Dans une vidéo [21] postée sur Facebook par Franklin Leonel, on voit des étudiants et des médecins s'occuper des blessés dans les salles de l'université. Sous une image, iI commente :

No son pandilleros!!! #SOSNicaragua masacran a nuestros estudiantes!!!

Ce ne sont pas des voyous !!! #SOSNicaragua ils massacrent nos étudiants !!!

La position officielle du gouvernement a varié dans les déclarations publiques, mais la violence appliquée par l’État paraît se poursuivre.

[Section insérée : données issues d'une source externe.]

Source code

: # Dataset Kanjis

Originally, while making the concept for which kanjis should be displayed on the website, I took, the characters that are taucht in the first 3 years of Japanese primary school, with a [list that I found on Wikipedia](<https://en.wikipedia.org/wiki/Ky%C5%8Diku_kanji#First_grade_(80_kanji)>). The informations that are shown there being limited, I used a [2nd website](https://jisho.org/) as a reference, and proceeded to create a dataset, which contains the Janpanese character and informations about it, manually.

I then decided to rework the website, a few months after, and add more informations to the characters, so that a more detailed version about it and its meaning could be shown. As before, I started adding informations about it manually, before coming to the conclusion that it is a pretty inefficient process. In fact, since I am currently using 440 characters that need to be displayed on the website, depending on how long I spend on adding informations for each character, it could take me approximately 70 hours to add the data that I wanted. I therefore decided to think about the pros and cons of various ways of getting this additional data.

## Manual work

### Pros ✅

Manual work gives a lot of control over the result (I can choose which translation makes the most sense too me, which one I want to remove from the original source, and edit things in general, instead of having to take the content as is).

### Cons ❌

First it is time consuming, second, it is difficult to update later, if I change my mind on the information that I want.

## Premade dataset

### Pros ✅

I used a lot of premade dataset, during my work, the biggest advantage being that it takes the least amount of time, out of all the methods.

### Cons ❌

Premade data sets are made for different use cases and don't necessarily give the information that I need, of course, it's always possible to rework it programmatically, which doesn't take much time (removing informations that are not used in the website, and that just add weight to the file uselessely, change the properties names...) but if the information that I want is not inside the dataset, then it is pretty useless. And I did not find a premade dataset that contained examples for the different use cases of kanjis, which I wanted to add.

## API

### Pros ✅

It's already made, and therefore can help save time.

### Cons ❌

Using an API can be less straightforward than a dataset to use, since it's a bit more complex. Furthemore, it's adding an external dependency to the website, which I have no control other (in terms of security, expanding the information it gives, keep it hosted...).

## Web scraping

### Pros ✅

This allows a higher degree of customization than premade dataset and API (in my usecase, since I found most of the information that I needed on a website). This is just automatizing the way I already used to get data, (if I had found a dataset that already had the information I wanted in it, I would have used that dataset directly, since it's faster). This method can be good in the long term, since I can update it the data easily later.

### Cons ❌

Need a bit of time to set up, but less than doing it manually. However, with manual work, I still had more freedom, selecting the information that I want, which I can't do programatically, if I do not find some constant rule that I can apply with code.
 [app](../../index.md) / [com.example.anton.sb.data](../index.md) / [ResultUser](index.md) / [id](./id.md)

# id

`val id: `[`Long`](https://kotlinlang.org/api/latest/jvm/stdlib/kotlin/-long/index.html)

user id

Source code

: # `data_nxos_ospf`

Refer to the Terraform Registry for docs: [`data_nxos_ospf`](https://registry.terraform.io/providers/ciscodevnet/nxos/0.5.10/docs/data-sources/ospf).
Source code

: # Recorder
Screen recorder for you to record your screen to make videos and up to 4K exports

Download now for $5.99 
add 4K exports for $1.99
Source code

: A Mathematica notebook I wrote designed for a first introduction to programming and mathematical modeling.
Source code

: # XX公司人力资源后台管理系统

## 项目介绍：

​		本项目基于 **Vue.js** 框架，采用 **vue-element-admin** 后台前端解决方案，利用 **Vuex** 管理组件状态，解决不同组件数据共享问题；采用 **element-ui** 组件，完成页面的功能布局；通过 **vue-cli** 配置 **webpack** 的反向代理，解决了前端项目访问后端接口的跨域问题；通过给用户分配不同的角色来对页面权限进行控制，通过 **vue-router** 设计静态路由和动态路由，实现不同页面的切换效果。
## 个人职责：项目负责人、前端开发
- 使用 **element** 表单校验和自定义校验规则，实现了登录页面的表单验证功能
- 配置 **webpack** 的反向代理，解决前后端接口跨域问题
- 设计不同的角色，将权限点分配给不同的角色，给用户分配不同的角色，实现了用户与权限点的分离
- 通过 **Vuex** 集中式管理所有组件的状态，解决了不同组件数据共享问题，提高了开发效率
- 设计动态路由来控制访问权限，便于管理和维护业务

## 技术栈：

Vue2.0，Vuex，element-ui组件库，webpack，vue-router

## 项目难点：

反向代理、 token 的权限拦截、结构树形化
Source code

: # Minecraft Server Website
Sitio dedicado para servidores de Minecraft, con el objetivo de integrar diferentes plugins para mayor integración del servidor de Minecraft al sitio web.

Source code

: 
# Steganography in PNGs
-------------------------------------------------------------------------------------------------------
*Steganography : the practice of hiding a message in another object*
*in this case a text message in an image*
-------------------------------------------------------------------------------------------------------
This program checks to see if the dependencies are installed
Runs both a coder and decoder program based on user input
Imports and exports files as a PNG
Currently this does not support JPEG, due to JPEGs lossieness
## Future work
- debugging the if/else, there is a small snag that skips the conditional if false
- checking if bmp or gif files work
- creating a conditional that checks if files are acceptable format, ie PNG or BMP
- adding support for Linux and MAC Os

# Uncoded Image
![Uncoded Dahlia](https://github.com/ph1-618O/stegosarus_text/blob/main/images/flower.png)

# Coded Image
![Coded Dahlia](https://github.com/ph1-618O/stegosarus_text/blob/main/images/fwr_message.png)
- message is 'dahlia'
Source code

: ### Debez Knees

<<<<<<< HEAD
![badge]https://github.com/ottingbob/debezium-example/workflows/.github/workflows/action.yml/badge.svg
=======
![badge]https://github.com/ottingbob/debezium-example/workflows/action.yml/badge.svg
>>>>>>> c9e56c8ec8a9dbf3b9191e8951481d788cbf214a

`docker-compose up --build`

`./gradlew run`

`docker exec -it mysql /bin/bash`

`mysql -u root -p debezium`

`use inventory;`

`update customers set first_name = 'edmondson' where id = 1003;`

Le Président Ortega a publiquement ignoré les manifestations pendant trois jours, avant de faire une apparition le 21 avril. La présence militaire s'est ensuite multipliée dans les rues. Il s'est ultérieurement déclaré ouvert à un dialogue avec le secteur privé, qui a accepté l'invitation sous certaines conditions [22], dont l'invitation d'autres secteurs de la société à la table. Le Président Ortega n'a pas donné suite, mais a annulé sa réforme des retraites le 22 avril.

Mais les manifestations s'étendent désormais au-delà de la cause de la réforme des retraites. Les protestataires réclament [23] la justice pour ceux tués par les tirs des policiers et militaires, et la fin de la corruption publique. Certains appellent à la dissolution totale du gouvernement Ortega.

Sur Facebook, la sympathisante de la contestation Leonor Zúniga a publié une vidéo [24] explicative :

…the people are tired. It’s been 11 years that we’ve been in a very authoritarian [state], where we've been constantly repressed, where state decisions are made in secret, where we’re never taken into account.

[…]

I think that [the social security reform] was the last straw.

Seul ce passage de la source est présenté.